## Requirement
Output the records that follow, with every character intact.

## Working data

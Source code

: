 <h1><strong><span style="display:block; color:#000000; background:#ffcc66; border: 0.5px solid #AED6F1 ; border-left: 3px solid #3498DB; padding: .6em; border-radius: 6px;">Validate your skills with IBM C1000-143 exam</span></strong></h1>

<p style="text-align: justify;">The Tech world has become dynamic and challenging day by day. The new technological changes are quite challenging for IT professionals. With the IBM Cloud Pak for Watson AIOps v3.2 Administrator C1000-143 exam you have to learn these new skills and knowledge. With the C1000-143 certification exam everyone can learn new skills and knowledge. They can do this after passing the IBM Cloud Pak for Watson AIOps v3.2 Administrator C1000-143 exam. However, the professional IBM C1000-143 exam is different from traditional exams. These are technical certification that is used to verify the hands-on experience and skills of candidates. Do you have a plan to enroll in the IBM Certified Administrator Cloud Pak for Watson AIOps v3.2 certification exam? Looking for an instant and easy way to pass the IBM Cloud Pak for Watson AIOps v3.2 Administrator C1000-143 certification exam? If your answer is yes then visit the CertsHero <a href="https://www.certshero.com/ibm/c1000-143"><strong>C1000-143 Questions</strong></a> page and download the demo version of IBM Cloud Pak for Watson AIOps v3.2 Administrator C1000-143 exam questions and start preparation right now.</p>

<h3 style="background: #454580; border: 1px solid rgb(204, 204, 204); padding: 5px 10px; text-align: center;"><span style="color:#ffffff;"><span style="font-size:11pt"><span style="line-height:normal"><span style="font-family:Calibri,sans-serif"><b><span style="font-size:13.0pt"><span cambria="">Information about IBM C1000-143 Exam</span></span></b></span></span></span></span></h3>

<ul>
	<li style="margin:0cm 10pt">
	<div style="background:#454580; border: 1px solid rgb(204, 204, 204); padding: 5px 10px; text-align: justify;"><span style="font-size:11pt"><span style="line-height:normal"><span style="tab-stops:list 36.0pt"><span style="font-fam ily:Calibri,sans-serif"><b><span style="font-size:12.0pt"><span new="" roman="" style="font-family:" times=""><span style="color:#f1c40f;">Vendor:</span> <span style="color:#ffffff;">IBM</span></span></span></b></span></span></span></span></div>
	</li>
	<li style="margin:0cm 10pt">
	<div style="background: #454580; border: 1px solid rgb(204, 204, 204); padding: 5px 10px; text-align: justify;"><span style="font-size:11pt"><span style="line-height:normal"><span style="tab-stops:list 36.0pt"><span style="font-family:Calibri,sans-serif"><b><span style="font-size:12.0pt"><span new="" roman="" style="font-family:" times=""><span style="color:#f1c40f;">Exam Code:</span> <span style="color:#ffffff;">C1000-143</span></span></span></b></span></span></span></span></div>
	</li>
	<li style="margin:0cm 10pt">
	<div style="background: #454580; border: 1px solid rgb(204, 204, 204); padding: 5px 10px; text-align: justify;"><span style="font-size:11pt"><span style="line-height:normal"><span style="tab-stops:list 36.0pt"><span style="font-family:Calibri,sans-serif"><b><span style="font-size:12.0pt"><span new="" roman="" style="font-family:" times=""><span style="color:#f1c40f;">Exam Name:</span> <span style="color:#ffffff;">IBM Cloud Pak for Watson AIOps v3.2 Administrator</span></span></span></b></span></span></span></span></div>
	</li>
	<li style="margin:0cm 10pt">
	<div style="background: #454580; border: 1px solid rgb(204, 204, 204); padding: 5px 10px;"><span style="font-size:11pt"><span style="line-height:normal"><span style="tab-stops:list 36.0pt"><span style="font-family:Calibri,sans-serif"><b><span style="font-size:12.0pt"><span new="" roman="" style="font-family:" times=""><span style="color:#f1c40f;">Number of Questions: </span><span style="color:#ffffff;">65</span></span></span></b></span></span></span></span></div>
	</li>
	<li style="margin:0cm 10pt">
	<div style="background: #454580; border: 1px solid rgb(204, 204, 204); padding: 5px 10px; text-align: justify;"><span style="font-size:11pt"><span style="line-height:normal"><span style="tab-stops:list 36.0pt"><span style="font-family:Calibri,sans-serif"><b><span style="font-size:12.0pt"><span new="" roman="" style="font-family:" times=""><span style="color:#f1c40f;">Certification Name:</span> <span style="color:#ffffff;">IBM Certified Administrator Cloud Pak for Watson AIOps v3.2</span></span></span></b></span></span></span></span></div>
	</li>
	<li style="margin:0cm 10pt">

## Finished exercise
Source code

: <h1><strong><span style="display:block; color:#000000; background:#ffcc66; border: 0.5px solid #AED6F1 ; border-left: 3px solid #3498DB; padding: .6em; border-radius: 6px;">Validate your skills with IBM C1000-143 exam</span></strong></h1>

<p style="text-align: justify;">The Tech world has become dynamic and challenging day by day. The new technological changes are quite challenging for IT professionals. With the IBM Cloud Pak for Watson AIOps v3.2 Administrator C1000-143 exam you have to learn these new skills and knowledge. With the C1000-143 certification exam everyone can learn new skills and knowledge. They can do this after passing the IBM Cloud Pak for Watson AIOps v3.2 Administrator C1000-143 exam. However, the professional IBM C1000-143 exam is different from traditional exams. These are technical certification that is used to verify the hands-on experience and skills of candidates. Do you have a plan to enroll in the IBM Certified Administrator Cloud Pak for Watson AIOps v3.2 certification exam? Looking for an instant and easy way to pass the IBM Cloud Pak for Watson AIOps v3.2 Administrator C1000-143 certification exam? If your answer is yes then visit the CertsHero <a href="https://www.certshero.com/ibm/c1000-143"><strong>C1000-143 Questions</strong></a> page and download the demo version of IBM Cloud Pak for Watson AIOps v3.2 Administrator C1000-143 exam questions and start preparation right now.</p>

<h3 style="background: #454580; border: 1px solid rgb(204, 204, 204); padding: 5px 10px; text-align: center;"><span style="color:#ffffff;"><span style="font-size:11pt"><span style="line-height:normal"><span style="font-family:Calibri,sans-serif"><b><span style="font-size:13.0pt"><span cambria="">Information about IBM C1000-143 Exam</span></span></b></span></span></span></span></h3>

<ul>
	<li style="margin:0cm 10pt">
	<div style="background:#454580; border: 1px solid rgb(204, 204, 204); padding: 5px 10px; text-align: justify;"><span style="font-size:11pt"><span style="line-height:normal"><span style="tab-stops:list 36.0pt"><span style="font-fam ily:Calibri,sans-serif"><b><span style="font-size:12.0pt"><span new="" roman="" style="font-family:" times=""><span style="color:#f1c40f;">Vendor:</span> <span style="color:#ffffff;">IBM</span></span></span></b></span></span></span></span></div>
	</li>
	<li style="margin:0cm 10pt">
	<div style="background: #454580; border: 1px solid rgb(204, 204, 204); padding: 5px 10px; text-align: justify;"><span style="font-size:11pt"><span style="line-height:normal"><span style="tab-stops:list 36.0pt"><span style="font-family:Calibri,sans-serif"><b><span style="font-size:12.0pt"><span new="" roman="" style="font-family:" times=""><span style="color:#f1c40f;">Exam Code:</span> <span style="color:#ffffff;">C1000-143</span></span></span></b></span></span></span></span></div>
	</li>
	<li style="margin:0cm 10pt">
	<div style="background: #454580; border: 1px solid rgb(204, 204, 204); padding: 5px 10px; text-align: justify;"><span style="font-size:11pt"><span style="line-height:normal"><span style="tab-stops:list 36.0pt"><span style="font-family:Calibri,sans-serif"><b><span style="font-size:12.0pt"><span new="" roman="" style="font-family:" times=""><span style="color:#f1c40f;">Exam Name:</span> <span style="color:#ffffff;">IBM Cloud Pak for Watson AIOps v3.2 Administrator</span></span></span></b></span></span></span></span></div>
	</li>
	<li style="margin:0cm 10pt">
	<div style="background: #454580; border: 1px solid rgb(204, 204, 204); padding: 5px 10px;"><span style="font-size:11pt"><span style="line-height:normal"><span style="tab-stops:list 36.0pt"><span style="font-family:Calibri,sans-serif"><b><span style="font-size:12.0pt"><span new="" roman="" style="font-family:" times=""><span style="color:#f1c40f;">Number of Questions: </span><span style="color:#ffffff;">65</span></span></span></b></span></span></span></span></div>
	</li>
	<li style="margin:0cm 10pt">
	<div style="background: #454580; border: 1px solid rgb(204, 204, 204); padding: 5px 10px; text-align: justify;"><span style="font-size:11pt"><span style="line-height:normal"><span style="tab-stops:list 36.0pt"><span style="font-family:Calibri,sans-serif"><b><span style="font-size:12.0pt"><span new="" roman="" style="font-family:" times=""><span style="color:#f1c40f;">Certification Name:</span> <span style="color:#ffffff;">IBM Certified Administrator Cloud Pak for Watson AIOps v3.2</span></span></span></b></span></span></span></span></div>
	</li>
	<li style="margin:0cm 10pt">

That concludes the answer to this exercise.